Mr. P. Sun, or Professor P. Sun, edited the Stick, and S. Acre, Esq., controlled the Salt River.  Spermaceti Sam had an idea.  He would buy out both these papers.  He would combine them in one.

Next week, the boatmen of “Cairo” were astonished by the announcement.  “The Salt River Saturday Stick and Universal Lamp-Post,”—a new weekly, scientific, religious and literary paper, published by Sam’l Spermaceti, Esq., under the editorial control of Professor P. Sun.  N.B.—S. Acre, Esq., will get out the news, attend to the mails, and do the business of the firm.

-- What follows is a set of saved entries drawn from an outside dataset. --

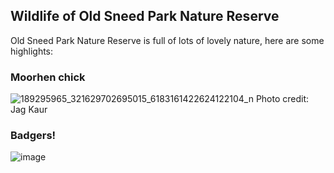 ## Wildlife of Old Sneed Park Nature Reserve 

Old Sneed Park Nature Reserve is full of lots of lovely nature, here are some highlights:

### Moorhen chick
![189295965_321629702695015_6183161422624122104_n](https://user-images.githubusercontent.com/74665965/120632742-3087a580-c461-11eb-8b8d-e006c7a4fbd8.jpg)
Photo credit: Jag Kaur

### Badgers!
![image](https://user-images.githubusercontent.com/74665965/120633631-447fd700-c462-11eb-9a67-03863b3c5fea.png)
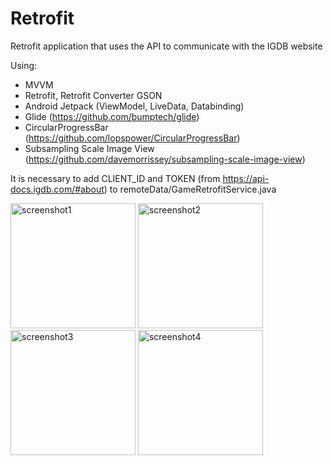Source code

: # Retrofit
Retrofit application that uses the API to communicate with the IGDB website

Using:
- MVVM
- Retrofit, Retrofit Converter GSON
- Android Jetpack (ViewModel, LiveData, Databinding)
- Glide (https://github.com/bumptech/glide)
- CircularProgressBar (https://github.com/lopspower/CircularProgressBar)
- Subsampling Scale Image View (https://github.com/davemorrissey/subsampling-scale-image-view)

It is necessary to add CLIENT_ID and TOKEN (from https://api-docs.igdb.com/#about)
to remoteData/GameRetrofitService.java

<p align="left">
  <img src="https://user-images.githubusercontent.com/37590200/114427110-0a5d2c00-9bbb-11eb-83bc-bb9d9c5906ac.jpg" width="200" title="screenshot1">
  <img src="https://user-images.githubusercontent.com/37590200/114427160-18ab4800-9bbb-11eb-818b-e94f0c2288ea.jpg" width="200" title="screenshot2">
  <img src="https://user-images.githubusercontent.com/37590200/114427194-24970a00-9bbb-11eb-8e94-cadbba820f2e.jpg" width="200" title="screenshot3">
  <img src="https://user-images.githubusercontent.com/37590200/114427230-2cef4500-9bbb-11eb-9a9a-38de1ab93420.jpg" width="200" title="screenshot4">
</p>
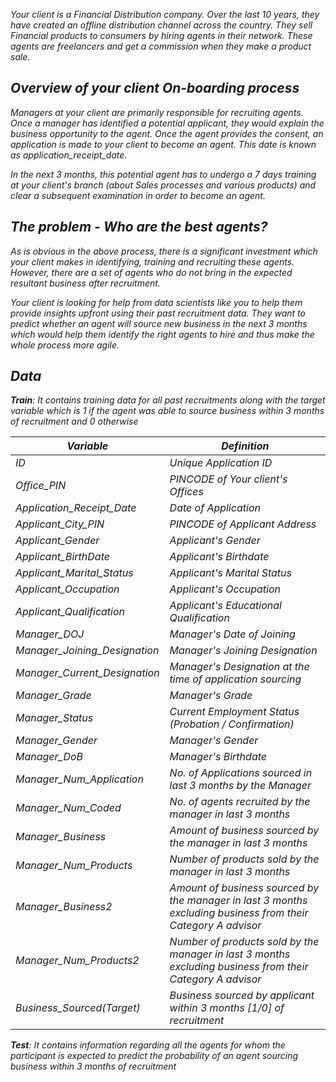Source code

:*Your client is a Financial Distribution company. Over the last 10 years, they have created an offline distribution channel across the country. They sell Financial products to consumers by hiring agents in their network. These agents are freelancers and get a commission when they make a product sale.*


## *Overview of your client On-boarding process*
*Managers at your client are primarily responsible for recruiting agents. Once a manager has identified a potential applicant, they would explain the business opportunity to the agent. Once the agent provides the consent, an application is made to your client to become an agent. This date is known as application_receipt_date.*

*In the next 3 months, this potential agent has to undergo a 7 days training at your client's branch (about Sales processes and various products) and clear a subsequent examination in order to become an agent.*


## *The problem - Who are the best agents?*
*As is obvious in the above process, there is a significant investment which your client makes in identifying, training and recruiting these agents. However, there are a set of agents who do not bring in the expected resultant business after recruitment.*

*Your client is looking for help from data scientists like you to help them provide insights upfront using their past recruitment data. They want to predict whether an agent will source new business in the next 3 months which would help them identify the right agents to hire and thus make the whole process more agile.*


## *Data*
***Train**: It contains training data for all past recruitments along with the target variable which is 1 if the agent was able to source business within 3 months of recruitment and 0 otherwise*

| *Variable* | *Definition* |
| --- | --- |
| *ID* | *Unique Application ID* |
| *Office_PIN* | *PINCODE of Your client's Offices* |
| *Application_Receipt_Date* | *Date of Application* |
| *Applicant_City_PIN* | *PINCODE of Applicant Address* |
| *Applicant_Gender* | *Applicant's Gender* |
| *Applicant_BirthDate*	| *Applicant's Birthdate* |
| *Applicant_Marital_Status* | *Applicant's Marital Status* |
| *Applicant_Occupation* | *Applicant's Occupation* |
| *Applicant_Qualification* | *Applicant's Educational Qualification* |
| *Manager_DOJ* |	*Manager's Date of Joining* |
| *Manager_Joining_Designation*	| *Manager's Joining Designation* |
| *Manager_Current_Designation*	| *Manager's Designation at the time of application sourcing* |
| *Manager_Grade*	| *Manager's Grade* |
| *Manager_Status* | *Current Employment Status (Probation / Confirmation)* |
| *Manager_Gender* | *Manager's Gender* |
| *Manager_DoB*	| *Manager's Birthdate* |
| *Manager_Num_Application*	| *No. of Applications sourced in last 3 months by the Manager* |
| *Manager_Num_Coded*	| *No. of agents recruited by the manager in last 3 months* |
| *Manager_Business* | *Amount of business sourced by the manager in last 3 months* |
| *Manager_Num_Products* | *Number of products sold by the manager in last 3 months* |
| *Manager_Business2*	| *Amount of business sourced by the manager in last 3 months excluding business from their Category A advisor* |
| *Manager_Num_Products2*	| *Number of products sold by the manager in last 3 months excluding business from their Category A advisor* |
| *Business_Sourced(Target)* | *Business sourced by applicant within 3 months [1/0] of recruitment* |


***Test**: It contains information regarding all the agents for whom the participant is expected to predict the probability of an agent sourcing business within 3 months of recruitment*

So Sam was in the full tide of successful experiment.  He came out with a stiff team.  We make an extract from his ‘leader’ of the first paper.  Sam had an ingenious idea.  He cooked up a ‘mess of pottage’ which he called, “Weekly Gossip.”  Here’s a specimen:

“Well, the world’s as usual.  How are ye reader.  We like you, reader.  News from China is discouraging.  The British have made a demonstration in that quarter.  They expect to come to T shortly.  Bulwer is said to be engaged on a new novel.  In our opinion, Bulwer is a very creditable writer.  We like you reader—we do.  Subscribe to our paper.  Look at the first page—what a mass of reading for six cents!  A capital story from the Lady’s Globe of Fashion—‘The June Bug,’ a poem, from the same popular periodical, by P. Sun, Esq.  ‘So, So,’—a clever Yankee story, by H. Shewstring Shell’d, Esq.  ‘Born to Love Pigs and Chickens,’ by N. P. Willis, Esq.  ‘Letter from under a Sty,’ by ditto.  ‘The Poodle Dog,’ by that interesting Poet of Nature, A. B. Sweet, Esq.  Now, reader, there’s attraction for you.  Say we can’t come it.  In our next, we intend to commence an Original American Novel, entitled ‘Lundy’s Lane,’ in which General Scott will form a conspicuous character.  This novel is by the author of ‘The Crooked Stick,’ ‘Bruizing in the Last War,’ ‘Sheets from a Lawyer’s Bag,’ ’Autumn Pollywogues’ and ’Pluck,’ a tale.  Now, then, reader—and all for six cents!  Six red cents!

“P.S.—We stop the press to inform the readers that an interesting and popular series of Lectures, by Dr. Dionysius Lopside, A.L.L.A.S.S.E., on the theory of “Divorce,” now being delivered at the Floating Theatre of Cairo, will be faithfully reported for our paper.”

Such was the spirited leader of the first number of the “Salt River Saturday Stick and Universal Lamp-Post.”

In another article, we may glance at some further passages in the life of Spermaceti Sam, combined with reminiscences of P. Sun and S. Acre, Eqrs.

NOTE.— The above sketch reached our hands through the Despatch Post.  The real name of the author, his object, or the real names of the characters to whom he seems to have reference, are alike matters of mystery and supposition.  We publish the above as a spirited essay—nothing more.